Jeter is a rare breed of athlete whose best skill is helping his team win. Bill Russell was like that for the Celtics, not averaging 20 points or shooting very well. Yet more than four decades later, he remains one of the most towering figures in NBA history. Jeter isn't the transcending athletic or social figure Russell was, but he does share the center's penchant for titles and storehouse of intangibles.

Maybe Jeter is more comparable to a point guard such as Jason Kidd -- someone whose job is to make everyone else better (although Kidd doesn't have Jeter's five rings).

In identifying so strongly with one franchise, Jeter is like Jean Beliveau of the 1960s Canadiens, Bryan Trottier of the 1980s Islanders or Nicklas Lidstrom of the 2000s Red Wings. All of those players had good statistics, but the statistics seemed superfluous compared to heart and leadership.

Joe Torre, Jeter's longtime manager and "friend for life," had yet another comparison. Torre, a winter resident of Maui, was allowed inside the ropes at the 2004 Mercedes Championships on the PGA Tour. He got to talk with all the pro golfers, including Tiger Woods.

Torre told a reporter that, when he saw the intensity in Woods' eyes, "I said, 'That's Jeter!' " That was the best compliment he could come up with. Jeter obviously never was as dominant in his game as Woods was in golf, but Torre believed there was just something about both guys. Years later, The Gillette Company agreed, bringing the two together with Roger Federer for a series of commercials.

What Jeter has in common with those athletes is that numbers don't describe him as well as images do:

Hitting a home run on Opening Day in 1996 after being named the everyday starting shortstop (the first Yankees rookie to homer on Opening Day since Jerry Kenney in 1969).

Leaping in the air to make a strong, accurate throw, like a 1950s jump-pass quarterback.

Racing from shortstop past the first-base line, gathering an overthrown relay from rightfield and backhand-flipping the ball to catcher Jorge Posada to retire Oakland's Jeremy Giambi and preserve a 1-0 lead in an elimination game.

Crashing chin-first into the stands after catching a fair ball in the 12th inning of a July 1, 2004 game against the Red Sox, a play that landed him in the hospital for stitches.

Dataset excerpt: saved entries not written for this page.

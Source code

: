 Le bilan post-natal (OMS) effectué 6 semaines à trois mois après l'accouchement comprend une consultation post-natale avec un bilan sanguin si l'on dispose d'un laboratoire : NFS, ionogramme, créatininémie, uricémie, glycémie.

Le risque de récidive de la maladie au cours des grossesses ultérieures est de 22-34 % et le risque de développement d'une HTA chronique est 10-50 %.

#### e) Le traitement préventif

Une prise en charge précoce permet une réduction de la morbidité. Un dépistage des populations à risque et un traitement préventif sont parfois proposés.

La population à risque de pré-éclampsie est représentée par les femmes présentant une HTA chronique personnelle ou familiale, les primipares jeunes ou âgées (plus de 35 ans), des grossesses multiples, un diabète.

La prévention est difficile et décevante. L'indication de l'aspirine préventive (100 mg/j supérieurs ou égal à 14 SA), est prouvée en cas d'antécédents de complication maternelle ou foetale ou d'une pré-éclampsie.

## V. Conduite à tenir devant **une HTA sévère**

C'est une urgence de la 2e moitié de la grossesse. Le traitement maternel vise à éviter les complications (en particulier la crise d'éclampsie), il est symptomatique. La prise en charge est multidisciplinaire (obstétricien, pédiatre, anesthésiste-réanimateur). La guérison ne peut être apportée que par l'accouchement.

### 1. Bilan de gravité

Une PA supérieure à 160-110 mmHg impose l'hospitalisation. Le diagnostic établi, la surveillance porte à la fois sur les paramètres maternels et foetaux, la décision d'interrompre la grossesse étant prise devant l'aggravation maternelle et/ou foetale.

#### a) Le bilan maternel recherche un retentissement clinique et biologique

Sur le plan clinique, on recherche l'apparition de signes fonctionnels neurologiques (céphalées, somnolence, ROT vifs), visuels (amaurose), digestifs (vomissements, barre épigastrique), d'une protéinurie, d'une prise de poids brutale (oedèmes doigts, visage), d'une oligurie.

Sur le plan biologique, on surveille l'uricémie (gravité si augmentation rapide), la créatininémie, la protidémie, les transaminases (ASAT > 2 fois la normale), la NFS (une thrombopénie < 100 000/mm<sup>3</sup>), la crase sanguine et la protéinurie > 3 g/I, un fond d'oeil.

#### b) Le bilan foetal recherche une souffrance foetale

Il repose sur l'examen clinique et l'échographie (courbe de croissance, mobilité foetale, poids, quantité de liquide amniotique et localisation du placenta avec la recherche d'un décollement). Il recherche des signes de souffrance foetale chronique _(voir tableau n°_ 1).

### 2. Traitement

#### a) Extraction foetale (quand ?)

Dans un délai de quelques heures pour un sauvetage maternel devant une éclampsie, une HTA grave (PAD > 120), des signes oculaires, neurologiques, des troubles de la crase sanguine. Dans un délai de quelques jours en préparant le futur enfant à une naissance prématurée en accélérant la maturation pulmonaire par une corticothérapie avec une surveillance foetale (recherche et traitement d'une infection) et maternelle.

Speaking unscripted after the final game at the old Yankee Stadium -- "Now, the great thing about memories is you're able to pass it along from generation to generation," he said.

There is no category for that sort of thing in fantasy baseball, no column in the welter of modern baseball statistics.

Three thousand is a nice, round number. But it doesn't say all that much about the guy who just recorded it.

"I do understand it's a game of numbers and people are going to pay attention to your numbers, say you did this or that," he told The New York Times in 2006. "I would love to hit .400 . . . But that shouldn't be your main focus. Your main focus should be whether you win or lose."